═══ Source material ═══
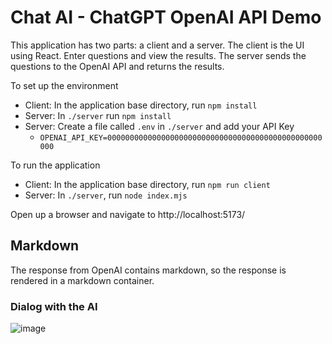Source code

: # Chat AI - ChatGPT OpenAI API Demo

This application has two parts:  a client and a server.  The client is the UI using React.  Enter questions and view the results.  The server sends the questions to the OpenAI API and returns the results.

To set up the environment

- Client: In the application base directory, run `npm install`
- Server: In `./server` run `npm install`
- Server: Create a file called `.env` in `./server` and add your API Key
    - `OPENAI_API_KEY=000000000000000000000000000000000000000000000000000`

To run the application

- Client: In the application base directory, run `npm run client`
- Server: In `./server`, run `node index.mjs`

Open up a browser and navigate to http://localhost:5173/

## Markdown

The response from OpenAI contains markdown, so the response is rendered in a markdown container.

### Dialog with the AI

![image](https://user-images.githubusercontent.com/2509012/226797350-539a611a-8467-43d0-8870-f95a90b72688.png)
═══
-- What is required --
Write the data out again exactly, but without its images.

-- Expected answer --
Source code

: # Chat AI - ChatGPT OpenAI API Demo

This application has two parts:  a client and a server.  The client is the UI using React.  Enter questions and view the results.  The server sends the questions to the OpenAI API and returns the results.

To set up the environment

- Client: In the application base directory, run `npm install`
- Server: In `./server` run `npm install`
- Server: Create a file called `.env` in `./server` and add your API Key
    - `OPENAI_API_KEY=000000000000000000000000000000000000000000000000000`

To run the application

- Client: In the application base directory, run `npm run client`
- Server: In `./server`, run `node index.mjs`

Open up a browser and navigate to http://localhost:5173/

## Markdown

The response from OpenAI contains markdown, so the response is rendered in a markdown container.

### Dialog with the AI

![image](https://user-images.githubusercontent.com/2509012/226797350-539a611a-8467-43d0-8870-f95a90b72688.png)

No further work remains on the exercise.